Conradina grandiflora is a species of flowering plant in the mint family known by the common name largeflower false rosemary, or large-flowered rosemary. It is endemic to Florida in the United States, where it occurs on the Atlantic Coastal Ridge. Its distribution spans Brevard, Broward, Dade, Highlands, Indian River, Martin, Osceola, Palm Beach, Polk, St. Lucie, and Volusia Counties.

This aromatic shrub generally grows up to about 1.5 meters in maximum height, but it is known to reach two meters. The branches end in twigs which are coated in pale hairs. The hairy, glandular, needle-like leaves are up to 1.5 centimeters in length. Each flower has a hairy, maroon-tinged calyx of pointed sepals. The flower corolla is about 2 centimeters long, with a funnel-shaped throat and a hairy, lipped mouth. It is lavender in color with darker lavender spots. This species has the largest flowers of the genus Conradina.
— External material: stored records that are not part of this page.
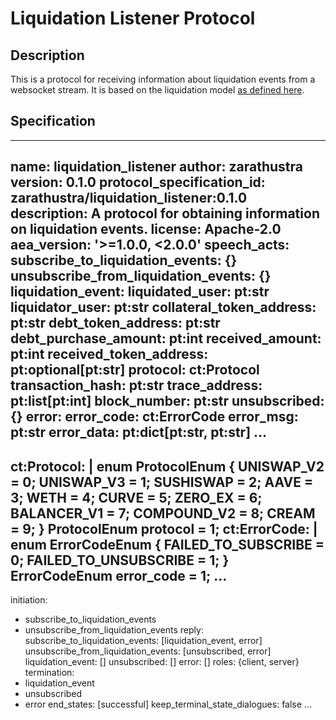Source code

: # Liquidation Listener Protocol

## Description

This is a protocol for receiving information about liquidation events from a websocket stream.
It is based on the liquidation model [as defined here](https://github.com/marlinprotocol/mev-inspect-py/blob/main/mev_inspect/models/liquidations.py).

## Specification
---
name: liquidation_listener
author: zarathustra
version: 0.1.0
protocol_specification_id: zarathustra/liquidation_listener:0.1.0
description: A protocol for obtaining information on liquidation events.
license: Apache-2.0
aea_version: '>=1.0.0, <2.0.0'
speech_acts:
  subscribe_to_liquidation_events: {}
  unsubscribe_from_liquidation_events: {}
  liquidation_event:
    liquidated_user: pt:str
    liquidator_user: pt:str
    collateral_token_address: pt:str
    debt_token_address: pt:str
    debt_purchase_amount: pt:int
    received_amount: pt:int
    received_token_address: pt:optional[pt:str]
    protocol: ct:Protocol
    transaction_hash: pt:str
    trace_address: pt:list[pt:int]
    block_number: pt:str
  unsubscribed: {}
  error:
    error_code: ct:ErrorCode
    error_msg: pt:str
    error_data: pt:dict[pt:str, pt:str]
...
---
ct:Protocol: |
  enum ProtocolEnum {
    UNISWAP_V2 = 0;
    UNISWAP_V3 = 1;
    SUSHISWAP = 2;
    AAVE = 3;
    WETH = 4;
    CURVE = 5;
    ZERO_EX = 6;
    BALANCER_V1 = 7;
    COMPOUND_V2 = 8;
    CREAM = 9;
  }
  ProtocolEnum protocol = 1;
ct:ErrorCode: |
  enum ErrorCodeEnum {
      FAILED_TO_SUBSCRIBE = 0;
      FAILED_TO_UNSUBSCRIBE = 1;
    }
  ErrorCodeEnum error_code = 1;
...
---
initiation:
- subscribe_to_liquidation_events
- unsubscribe_from_liquidation_events
reply:
  subscribe_to_liquidation_events: [liquidation_event, error]
  unsubscribe_from_liquidation_events: [unsubscribed, error]
  liquidation_event: []
  unsubscribed: []
  error: []
roles: {client, server}
termination:
- liquidation_event
- unsubscribed
- error
end_states: [successful]
keep_terminal_state_dialogues: false
...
The plant flowers year-round.

This plant grows on dunes and other landforms with deep, sandy soils, often near the coast. The habitat is generally Florida scrub, and the plant is common in remaining remnants of scrub habitat. It is well-adapted to a regime of frequent fires. It does not tolerate shade and requires fire to keep the habitat open and sunny. It is associated with sand pine (Pinus clausa), and with Lyonia, Ilex, Ceratiola, Polygonella, Opuntia, and various scrub oaks. There are about 64 occurrences.

The main threat to the species is the loss of the Florida scrub habitat. It is being claimed for development of housing, commercial use, and citrus groves. It carries a threatened status in the state of Florida, but it is not federally listed.